Gifted and Talented, Part II

I’ve been thinking so much about Isla’s gifted/talented test this Saturday. It makes me think of my own education. When I was younger, I was in the G/T program in the third grade at Carrollton Elementary, but when I switched schools to Good Elementary, I was taken out of the G/T classes. I didn’t think much of it until middle school, when the powers that be placed me in remedial English for the seventh grade. I felt insulted, and it was my first inkling that I didn’t test well.

In high school, I made As and Bs, and even some Cs. I absent-failed every year. I bombed the PSATs so badly, that I was too scared to take the real test, instead opting for the ACT, which I did OK on.

As far as Isla goes, I think she’ll probably do well tomorrow. She’ll go into the G/T program and she’ll do great, because she’s bright, caring and unique. But if she doesn’t get in, I’ll remind myself that as far as test scores go, I am neither gifted nor talented. But I am exceptional, regardless. I’d like to avoid the “…but I did OK” cliche, because that’s not what I’m trying to say. I guess I did do “OK,” but only because of a handful of teachers that made me feel gifted and encouraged me. These teachers and mentors are the real heroes in my story, along with my mother, who always encouraged me to read. One cannot write well and not read.

Mr. Dycus, Chris and me

These teachers/mentors did not have to take time to give me encouragement, but I’d like to believe that they saw something special in me, something not detectable by those stupid tests. One such teacher was Ms. Jackie Morgan, who taught ninth grade English.
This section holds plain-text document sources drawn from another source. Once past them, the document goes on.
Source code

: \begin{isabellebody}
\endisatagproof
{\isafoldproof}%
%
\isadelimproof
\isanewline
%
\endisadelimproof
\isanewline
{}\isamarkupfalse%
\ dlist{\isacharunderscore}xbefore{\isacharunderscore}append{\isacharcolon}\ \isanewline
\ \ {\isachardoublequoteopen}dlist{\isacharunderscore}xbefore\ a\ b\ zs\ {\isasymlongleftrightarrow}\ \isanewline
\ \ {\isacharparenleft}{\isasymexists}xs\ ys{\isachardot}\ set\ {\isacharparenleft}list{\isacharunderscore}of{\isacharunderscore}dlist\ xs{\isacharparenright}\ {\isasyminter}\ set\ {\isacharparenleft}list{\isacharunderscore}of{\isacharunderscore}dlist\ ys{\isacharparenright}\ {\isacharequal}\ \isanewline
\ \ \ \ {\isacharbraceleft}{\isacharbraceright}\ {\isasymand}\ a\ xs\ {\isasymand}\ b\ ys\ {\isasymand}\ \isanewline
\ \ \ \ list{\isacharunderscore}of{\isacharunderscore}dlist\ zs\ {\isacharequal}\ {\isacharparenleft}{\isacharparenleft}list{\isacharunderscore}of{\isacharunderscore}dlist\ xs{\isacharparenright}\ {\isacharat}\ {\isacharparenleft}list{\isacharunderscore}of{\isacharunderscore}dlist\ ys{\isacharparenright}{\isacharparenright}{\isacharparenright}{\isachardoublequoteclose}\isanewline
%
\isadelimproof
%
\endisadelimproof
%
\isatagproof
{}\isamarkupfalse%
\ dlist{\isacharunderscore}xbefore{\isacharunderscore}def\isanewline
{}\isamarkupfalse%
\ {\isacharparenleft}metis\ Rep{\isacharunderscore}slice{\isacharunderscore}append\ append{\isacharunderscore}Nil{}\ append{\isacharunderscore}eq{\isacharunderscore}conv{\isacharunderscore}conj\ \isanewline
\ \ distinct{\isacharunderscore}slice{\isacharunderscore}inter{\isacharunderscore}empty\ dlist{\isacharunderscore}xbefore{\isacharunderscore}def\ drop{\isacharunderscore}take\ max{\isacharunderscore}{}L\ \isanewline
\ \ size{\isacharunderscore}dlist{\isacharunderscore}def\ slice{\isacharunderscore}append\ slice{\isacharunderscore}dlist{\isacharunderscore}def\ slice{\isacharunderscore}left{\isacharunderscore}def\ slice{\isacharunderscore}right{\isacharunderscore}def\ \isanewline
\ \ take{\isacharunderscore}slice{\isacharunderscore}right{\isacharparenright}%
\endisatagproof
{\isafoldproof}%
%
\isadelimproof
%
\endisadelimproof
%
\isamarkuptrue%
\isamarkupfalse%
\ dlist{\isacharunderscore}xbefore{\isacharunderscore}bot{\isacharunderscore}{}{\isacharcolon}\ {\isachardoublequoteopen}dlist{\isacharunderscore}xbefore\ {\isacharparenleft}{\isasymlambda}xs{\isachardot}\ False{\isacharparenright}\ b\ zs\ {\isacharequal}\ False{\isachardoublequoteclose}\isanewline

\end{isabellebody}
I remember at a parent/teacher conference, she told my mother I had a real writer’s voice, and she’d be surprised if I didn’t become one. When she said that to my mother, my ears perked up, and a light turned on inside of me. At that time, I had wanted to be a copy editor at a publishing house, never thinking I could actually write myself. Ms. Morgan planted that seed and help nurture it. Writing is what helped me get through the rest of high school.

When I started college at the University of Texas at Arlington, I was accepted as a writer for the college’s magazine, Renegade. There was a small team of writers and editors, as well as a staff member. I didn’t get a lot of guidance on the pieces I wrote there, and when I made a huge mistake (rather, mistakes) in one issue, I was degraded and humiliated by the staff advisor. I wasn’t asked to come back to write for the magazine, and I was so hurt. I thought my dream of writing was over, until I applied to be a reporter with the college newspaper. When I turned my application in, I was in fear that I would run into that staff member who had been so mean to me, but I didn’t. I was told later by the wonderful person who hired me (hi, Melissa!) that the staff member tried to dissuade her from hiring me, but she went with her gut. Thank God.

As a learned the ropes of being a journalist, it was like I had found what I was meant to do with my life — and I was good at it! But this didn’t just happen overnight. I was encouraged by the staff advisor, Chris, and another advisor, Mr. John Dycus. Both men told me that journalism is where I needed to be. They believed in me, and I will forever be grateful for their kindness and praise.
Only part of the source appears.